Her involvement with Girl Scouts led to connection with Mukogawa’s Girl Day and the doll festival, Hinamatsuri.  For many years, she volunteered with the Japanese Cultural Center, putting out friendship dolls during March.

Most Japanese girls receive traditional dolls from their mothers or grandmothers on their first Hinamatsuri, a 1,000-year-old tradition. At Mukogawa, Girl Scouts help put out the girl dolls.

Marilyn became involved with Girl Scouts at the age of nine, because of her love of the outdoors and because her father, a member of Lions Club that supported Girl Scouts, had helped buy land where the Girl Scout Camp Four Echoes is near Worley, Idaho.

“I loved the camp and was there the first day.  My mother was a Girl Scout leader.  I was a camp counselor and assistant director.  I have led troops for my daughter, Cyn, and granddaughter.”

Marilyn also helped start the day camp program with Spokane Parks and Recreation in the woods at Valleyford County Park before she served as president of the Council.

“Girl Scouts, like The Fig Tree, has international ties.  We have four international houses—London, Switzerland, Mexico and India,” said Marilyn, who visited all but the one in India. 

She has traveled internationally with Dale, when he served on the National AAA Board, going to Holland, Greece, Italy, Estonia, Russia, Rwanda and Tanzania. 

In 1983, she took 30 Girl Scouts to Japan, where they had three-week home stays.  While there, a Baptist missionary pastor offered to assist the girls, teaching them Japanese.

Marilyn has had ties with Malawi, including sending a group of Girl Scouts with sports equipment on a visit and connecting with three Malawian Catholic priests, who studied at Gonzaga.

“It’s important to try to know other people’s cultures, thoughts and religions.  We are all one under God,” she said.

While the Whitworth Auxiliary was Presbyterian women when it began in 1912, Dorothy Dixon, who was daughter of the founder and secretary at Central Christian Church, invited Marilyn to the Silver Tea fund raiser in the early 1970s and asked her to join.  Since then it became ecumenical.

The auxiliary supports international students, helps paint and make curtains for residence halls, and tunes the pianos in the halls, among many activities.

Marilyn appreciated its role in funding international students. She befriended several international students.

For many years, she and Dale read to preschool children.  She read to children at the Bethel African American Church’s preschool for 10 years until it closed. 

She also read with preschoolers at St. Charles’ Catholic and the Hearts & Rainbows Preschool at Bethlehem Lutheran Church on S. Ray.  Dale has read at St. John Vianney’s preschool.

Marilyn grew up in Central Christian Church downtown on Third and Stevens, until the freeway came through. 

It moved to 57th and Palouse Hwy., and became Covenant Christian Church. More than 10 years ago, the church sold the building and moved to 57th and Regal. 

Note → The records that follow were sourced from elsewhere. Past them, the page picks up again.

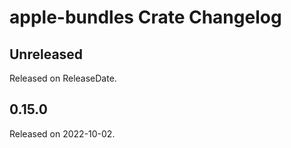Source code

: # apple-bundles Crate Changelog

<!-- next-header -->

## Unreleased

Released on ReleaseDate.

## 0.15.0

Released on 2022-10-02.
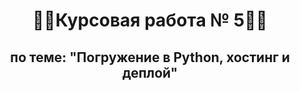 <h1 align="center">&#128104&#8205&#128187Курсовая работа № 5&#128104&#8205&#128187</h1>
<h2 align="center">по теме: "Погружение в Python, хостинг и деплой"</h2>
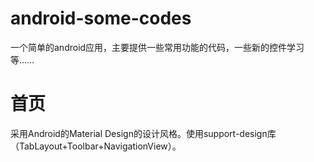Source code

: # android-some-codes

一个简单的android应用，主要提供一些常用功能的代码，一些新的控件学习等……

# 首页

采用Android的Material Design的设计风格。使用support-design库（TabLayout+Toolbar+NavigationView）。

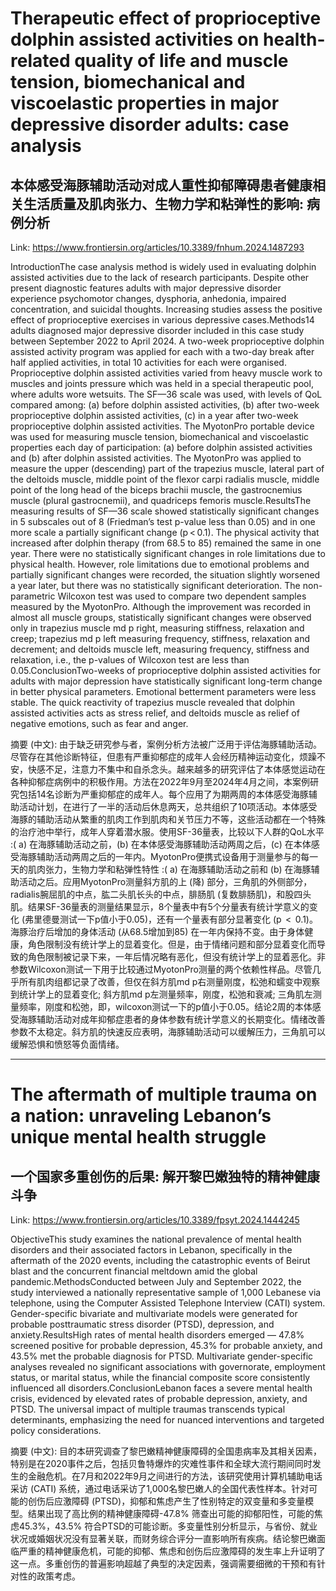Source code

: # Therapeutic effect of proprioceptive dolphin assisted activities on health-related quality of life and muscle tension, biomechanical and viscoelastic properties in major depressive disorder adults: case analysis

## 本体感受海豚辅助活动对成人重性抑郁障碍患者健康相关生活质量及肌肉张力、生物力学和粘弹性的影响: 病例分析

Link: https://www.frontiersin.org/articles/10.3389/fnhum.2024.1487293

IntroductionThe case analysis method is widely used in evaluating dolphin assisted activities due to the lack of research participants. Despite other present diagnostic features adults with major depressive disorder experience psychomotor changes, dysphoria, anhedonia, impaired concentration, and suicidal thoughts. Increasing studies assess the positive effect of proprioceptive exercises in various depressive cases.Methods14 adults diagnosed major depressive disorder included in this case study between September 2022 to April 2024. A two-week proprioceptive dolphin assisted activity program was applied for each with a two-day break after half applied activities, in total 10 activities for each were organised. Proprioceptive dolphin assisted activities varied from heavy muscle work to muscles and joints pressure which was held in a special therapeutic pool, where adults wore wetsuits. The SF—36 scale was used, with levels of QoL compared among: (a) before dolphin assisted activities, (b) after two-week proprioceptive dolphin assisted activities, (c) in a year after two-week proprioceptive dolphin assisted activities. The MyotonPro portable device was used for measuring muscle tension, biomechanical and viscoelastic properties each day of participation: (a) before dolphin assisted activities and (b) after dolphin assisted activities. The MyotonPro was applied to measure the upper (descending) part of the trapezius muscle, lateral part of the deltoids muscle, middle point of the flexor carpi radialis muscle, middle point of the long head of the biceps brachii muscle, the gastrocnemius muscle (plural gastrocnemii), and quadriceps femoris muscle.ResultsThe measuring results of SF—36 scale showed statistically significant changes in 5 subscales out of 8 (Friedman’s test p-value less than 0.05) and in one more scale a partially significant change (p < 0.1). The physical activity that increased after dolphin therapy (from 68.5 to 85) remained the same in one year. There were no statistically significant changes in role limitations due to physical health. However, role limitations due to emotional problems and partially significant changes were recorded, the situation slightly worsened a year later, but there was no statistically significant deterioration. The non-parametric Wilcoxon test was used to compare two dependent samples measured by the MyotonPro. Although the improvement was recorded in almost all muscle groups, statistically significant changes were observed only in trapezius muscle md p right, measuring stiffness, relaxation and creep; trapezius md p left measuring frequency, stiffness, relaxation and decrement; and deltoids muscle left, measuring frequency, stiffness and relaxation, i.e., the p-values of Wilcoxon test are less than 0.05.ConclusionTwo-weeks of proprioceptive dolphin assisted activities for adults with major depression have statistically significant long-term change in better physical parameters. Emotional betterment parameters were less stable. The quick reactivity of trapezius muscle revealed that dolphin assisted activities acts as stress relief, and deltoids muscle as relief of negative emotions, such as fear and anger.

摘要 (中文): 由于缺乏研究参与者，案例分析方法被广泛用于评估海豚辅助活动。尽管存在其他诊断特征，但患有严重抑郁症的成年人会经历精神运动变化，烦躁不安，快感不足，注意力不集中和自杀念头。越来越多的研究评估了本体感觉运动在各种抑郁症病例中的积极作用。方法在2022年9月至2024年4月之间，本案例研究包括14名诊断为严重抑郁症的成年人。每个应用了为期两周的本体感受海豚辅助活动计划，在进行了一半的活动后休息两天，总共组织了10项活动。本体感受海豚的辅助活动从繁重的肌肉工作到肌肉和关节压力不等，这些活动都在一个特殊的治疗池中举行，成年人穿着潜水服。使用SF-36量表，比较以下人群的QoL水平 :( a) 在海豚辅助活动之前，(b) 在本体感受海豚辅助活动两周之后，(c) 在本体感受海豚辅助活动两周之后的一年内。MyotonPro便携式设备用于测量参与的每一天的肌肉张力，生物力学和粘弹性特性 :( a) 在海豚辅助活动之前和 (b) 在海豚辅助活动之后。应用MyotonPro测量斜方肌的上 (降) 部分，三角肌的外侧部分，radialis腕屈肌的中点，肱二头肌长头的中点，腓肠肌 (复数腓肠肌)，和股四头肌。结果SF-36量表的测量结果显示，8个量表中有5个分量表有统计学意义的变化 (弗里德曼测试一下p值小于0.05)，还有一个量表有部分显著变化 (p  &lt;  0.1)。海豚治疗后增加的身体活动 (从68.5增加到85) 在一年内保持不变。由于身体健康，角色限制没有统计学上的显着变化。但是，由于情绪问题和部分显着变化而导致的角色限制被记录下来，一年后情况略有恶化，但没有统计学上的显着恶化。非参数Wilcoxon测试一下用于比较通过MyotonPro测量的两个依赖性样品。尽管几乎所有肌肉组都记录了改善，但仅在斜方肌md p右测量刚度，松弛和蠕变中观察到统计学上的显着变化; 斜方肌md p左测量频率，刚度，松弛和衰减; 三角肌左测量频率，刚度和松弛，即，wilcoxon测试一下的p值小于0.05。结论2周的本体感受海豚辅助活动对成年抑郁症患者的身体参数有统计学意义的长期变化。情绪改善参数不太稳定。斜方肌的快速反应表明，海豚辅助活动可以缓解压力，三角肌可以缓解恐惧和愤怒等负面情绪。


---
# The aftermath of multiple trauma on a nation: unraveling Lebanon’s unique mental health struggle

## 一个国家多重创伤的后果: 解开黎巴嫩独特的精神健康斗争

Link: https://www.frontiersin.org/articles/10.3389/fpsyt.2024.1444245

ObjectiveThis study examines the national prevalence of mental health disorders and their associated factors in Lebanon, specifically in the aftermath of the 2020 events, including the catastrophic events of Beirut blast and the concurrent financial meltdown amid the global pandemic.MethodsConducted between July and September 2022, the study interviewed a nationally representative sample of 1,000 Lebanese via telephone, using the Computer Assisted Telephone Interview (CATI) system. Gender-specific bivariate and multivariate models were generated for probable posttraumatic stress disorder (PTSD), depression, and anxiety.ResultsHigh rates of mental health disorders emerged — 47.8% screened positive for probable depression, 45.3% for probable anxiety, and 43.5% met the probable diagnosis for PTSD. Multivariate gender-specific analyses revealed no significant associations with governorate, employment status, or marital status, while the financial composite score consistently influenced all disorders.ConclusionLebanon faces a severe mental health crisis, evidenced by elevated rates of probable depression, anxiety, and PTSD. The universal impact of multiple traumas transcends typical determinants, emphasizing the need for nuanced interventions and targeted policy considerations.

摘要 (中文): 目的本研究调查了黎巴嫩精神健康障碍的全国患病率及其相关因素，特别是在2020事件之后，包括贝鲁特爆炸的灾难性事件和全球大流行期间同时发生的金融危机。在7月和2022年9月之间进行的方法，该研究使用计算机辅助电话采访 (CATI) 系统，通过电话采访了1,000名黎巴嫩人的全国代表性样本。针对可能的创伤后应激障碍 (PTSD)，抑郁和焦虑产生了性别特定的双变量和多变量模型。结果出现了高比例的精神健康障碍-47.8% 筛查出可能的抑郁阳性，可能的焦虑45.3%，43.5% 符合PTSD的可能诊断。多变量性别分析显示，与省份、就业状况或婚姻状况没有显著关联，而财务综合评分一直影响所有疾病。结论黎巴嫩面临严重的精神健康危机，可能的抑郁、焦虑和创伤后应激障碍的发生率上升证明了这一点。多重创伤的普遍影响超越了典型的决定因素，强调需要细微的干预和有针对性的政策考虑。

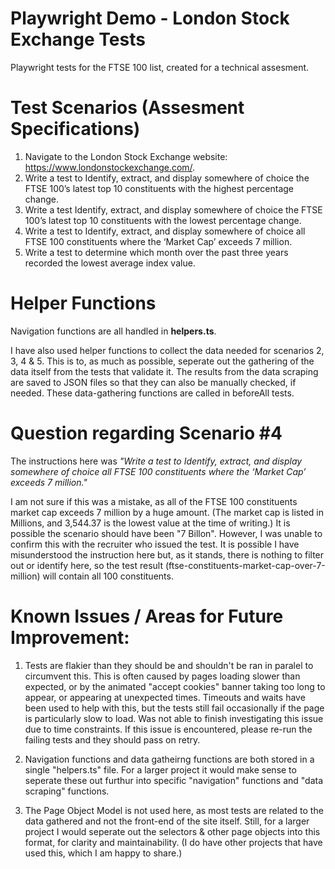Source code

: # Playwright Demo - London Stock Exchange Tests
 Playwright tests for the FTSE 100 list, created for a technical assesment. 

 # Test Scenarios (Assesment Specifications)
1. Navigate to the London Stock Exchange website: https://www.londonstockexchange.com/.
2. Write a test to Identify, extract, and display somewhere of choice the FTSE 100’s latest top 10 constituents with the highest percentage change.
3. Write a test Identify, extract, and display somewhere of choice the FTSE 100’s latest top 10 constituents with the lowest percentage change.
4. Write a test to Identify, extract, and display somewhere of choice all FTSE 100 constituents where the ‘Market Cap’ exceeds 7 million.
5. Write a test to determine which month over the past three years recorded the lowest average index value.

 # Helper Functions

 Navigation functions are all handled in **helpers.ts**.

I have also used helper functions to collect the data needed for scenarios 2, 3, 4 & 5. This is to, as much as possible, seperate out the gathering of the data itself from the tests that validate it. The results from the data scraping are saved to JSON files so that they can also be manually checked, if needed. These data-gathering functions are called in beforeAll tests. 

 # Question regarding Scenario #4
 The instructions here was *"Write a test to Identify, extract, and display somewhere of choice all FTSE 100 constituents where the ‘Market Cap’ exceeds 7 million."*

 I am not sure if this was a mistake, as all of the FTSE 100 constituents market cap exceeds 7 million by a huge amount. (The market cap is listed in Millions, and 3,544.37 is the lowest value at the time of writing.) It is possible the scenario should have been "7 Billon". However, I was unable to confirm this with the recruiter who issued the test. It is possible I have misunderstood the instruction here but, as it stands, there is nothing to filter out or identify here, so the test result (ftse-constituents-market-cap-over-7-million) will contain all 100 constituents. 

 # Known Issues / Areas for Future Improvement: 

1) Tests are flakier than they should be and shouldn't be ran in paralel to circumvent this. This is often caused by pages loading slower than expected, or by the animated "accept cookies" banner taking too long to appear, or appearing at unexpected times. Timeouts and waits have been used to help with this, but the tests still fail occasionally if the page is particularly slow to load. Was not able to finish investigating this issue due to time constraints. If this issue is encountered, please re-run the failing tests and they should pass on retry. 

2) Navigation functions and data gatheirng functions are both stored in a single "helpers.ts" file. For a larger project it would make sense to seperate these out furthur into specific "navigation" functions and "data scraping" functions. 

3) The Page Object Model is not used here, as most tests are related to the data gathered and not the front-end of the site itself. Still, for a larger project I would seperate out the selectors & other page objects into this format, for clarity and maintainability. (I do have other projects that have used this, which I am happy to share.)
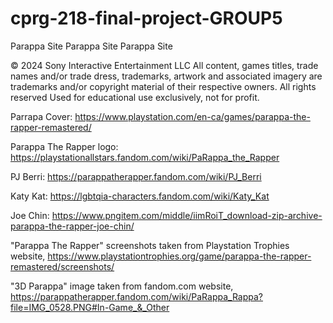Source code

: # cprg-218-final-project-GROUP5
Parappa Site Parappa Site Parappa Site 

© 2024 Sony Interactive Entertainment LLC
All content, games titles, trade names and/or trade dress, trademarks, artwork and
associated imagery are trademarks and/or copyright material of their respective owners. All rights reserved
Used for educational use exclusively, not for profit.

Parrapa Cover:
https://www.playstation.com/en-ca/games/parappa-the-rapper-remastered/

Parappa The Rapper logo:
https://playstationallstars.fandom.com/wiki/PaRappa_the_Rapper

PJ Berri:
https://parappatherapper.fandom.com/wiki/PJ_Berri

Katy Kat:
https://lgbtqia-characters.fandom.com/wiki/Katy_Kat

Joe Chin:
https://www.pngitem.com/middle/iimRoiT_download-zip-archive-parappa-the-rapper-joe-chin/

"Parappa The Rapper" screenshots taken from Playstation Trophies website,
https://www.playstationtrophies.org/game/parappa-the-rapper-remastered/screenshots/

"3D Parappa" image taken from fandom.com website,
https://parappatherapper.fandom.com/wiki/PaRappa_Rappa?file=IMG_0528.PNG#In-Game_&_Other
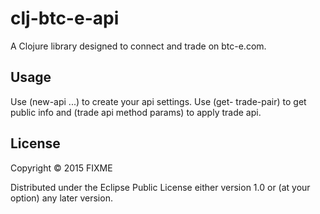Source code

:# clj-btc-e-api

A Clojure library designed to connect and trade on btc-e.com.

## Usage

Use (new-api ...) to create your api settings.
Use (get-<public-method-name> trade-pair) to get public info and
(trade api method params) to apply trade api.

## License

Copyright © 2015 FIXME

Distributed under the Eclipse Public License either version 1.0 or (at
your option) any later version.
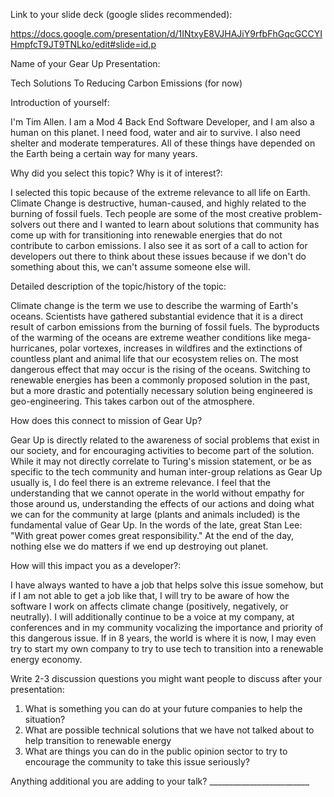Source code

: Link to your slide deck (google slides recommended):

https://docs.google.com/presentation/d/1INtxyE8VJHAJiY9rfbFhGqcGCCYIHmpfcT9JT9TNLko/edit#slide=id.p

Name of your Gear Up Presentation:

Tech Solutions To Reducing Carbon Emissions (for now)

Introduction of yourself:

I'm Tim Allen. I am a Mod 4 Back End Software Developer, and I am also a human on this planet. I need food, water and air to survive. I also need shelter and moderate temperatures. All of these things have depended on the Earth being a certain way for many years.

Why did you select this topic?  Why is it of interest?:

I selected this topic because of the extreme relevance to all life on Earth. Climate Change is destructive, human-caused, and highly related to the burning of fossil fuels. Tech people are some of the most creative problem-solvers out there and I wanted to learn about solutions that community has come up with for transitioning into renewable energies that do not contribute to carbon emissions. I also see it as sort of a call to action for developers out there to think about these issues because if we don't do something about this, we can't assume someone else will.

Detailed description of the topic/history of the topic:

Climate change is the term we use to describe the warming of Earth's oceans. Scientists have gathered substantial evidence that it is a direct result of carbon emissions from the burning of fossil fuels. The byproducts of the warming of the oceans are extreme weather conditions like mega-hurricanes, polar vortexes, increases in wildfires and the extinctions of countless plant and animal life that our ecosystem relies on. The most dangerous effect that may occur is the rising of the oceans. Switching to renewable energies has been a commonly proposed solution in the past, but a more drastic and potentially necessary solution being engineered is geo-engineering. This takes carbon out of the atmosphere.

How does this connect to mission of Gear Up?

Gear Up is directly related to the awareness of social problems that exist in our society, and for encouraging activities to become part of the solution. While it may not directly correlate to Turing's mission statement, or be as specific to the tech community and human inter-group relations as Gear Up usually is, I do feel there is an extreme relevance. I feel that the understanding that we cannot operate in the world without empathy for those around us, understanding the effects of our actions and doing what we can for the community at large (plants and animals included) is the fundamental value of Gear Up. In the words of the late, great Stan Lee: "With great power comes great responsibility." At the end of the day, nothing else we do matters if we end up destroying out planet.

How will this impact you as a developer?:

I have always wanted to have a job that helps solve this issue somehow, but if I am not able to get a job like that, I will try to be aware of how the software I work on affects climate change (positively, negatively, or neutrally). I will additionally continue to be a voice at my company, at conferences and in my community vocalizing the importance and priority of this dangerous issue. If in 8 years, the world is where it is now, I may even try to start my own company to try to use tech to transition into a renewable energy economy.

Write 2-3 discussion questions you might want people to discuss after your presentation:
  1. What is something you can do at your future companies to help the situation?
  2. What are possible technical solutions that we have not talked about to help transition to renewable energy
  3. What are things you can do in the public opinion sector to try to encourage the community to take this issue seriously?

 Anything additional you are adding to your talk? _________________________
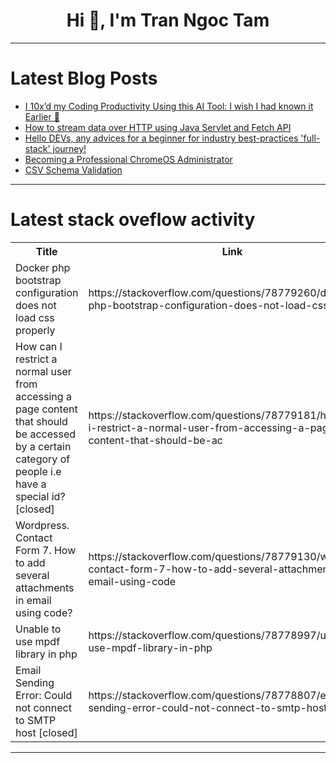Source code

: <h1 align="center">Hi 👋, I'm Tran Ngoc Tam</h1>

---

# Latest Blog Posts 
<!-- BLOG-POST-LIST:START -->
- [I 10x’d my Coding Productivity Using this AI Tool: I wish I had known it Earlier 🤯](https://dev.to/github20k/i-10xd-my-coding-productivity-using-this-ai-tool-i-wish-i-had-known-it-earlier-2eoo)
- [How to stream data over HTTP using Java Servlet and Fetch API](https://dev.to/bsorrentino/how-to-stream-data-over-http-using-java-servlet-and-fetch-api-4gcn)
- [Hello DEVs, any advices for a beginner for industry best-practices &#39;full-stack&#39; journey!](https://dev.to/vasanth_chandran/hello-devs-any-advices-for-a-beginner-for-industry-best-practices-full-stack-journey-524b)
- [Becoming a Professional ChromeOS Administrator](https://dev.to/tobidelly/becoming-a-professional-chromeos-administrator-4dkl)
- [CSV Schema Validation](https://dev.to/davidayres/csv-schema-validation-1p23)
<!-- BLOG-POST-LIST:END -->

---

# Latest stack oveflow activity
<table>
  <tr><th>Title</th><th>Link</th></tr>
  <!-- STACKOVERFLOW:START --><tr><td>Docker php bootstrap configuration does not load css properly</td><td>https://stackoverflow.com/questions/78779260/docker-php-bootstrap-configuration-does-not-load-css-properly</td></tr><tr><td>How can I restrict a normal user from accessing a page content that should be accessed by a certain category of people i.e have a special id? [closed]</td><td>https://stackoverflow.com/questions/78779181/how-can-i-restrict-a-normal-user-from-accessing-a-page-content-that-should-be-ac</td></tr><tr><td>Wordpress. Contact Form 7. How to add several attachments in email using code?</td><td>https://stackoverflow.com/questions/78779130/wordpress-contact-form-7-how-to-add-several-attachments-in-email-using-code</td></tr><tr><td>Unable to use mpdf library in php</td><td>https://stackoverflow.com/questions/78778997/unable-to-use-mpdf-library-in-php</td></tr><tr><td>Email Sending Error: Could not connect to SMTP host [closed]</td><td>https://stackoverflow.com/questions/78778807/email-sending-error-could-not-connect-to-smtp-host</td></tr><!-- STACKOVERFLOW:END -->
</table>

---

Still a Disciples of Christ congregation, it recently changed its name to Origin Church, in the woods at 5115 S. Freya.

Through the years with the church, she taught Sunday school, was president of the board and was involved in the women’s fellowship.

Her memorial service was June 1. Family have requested that people “bless” their favorite charity with gifts in her name.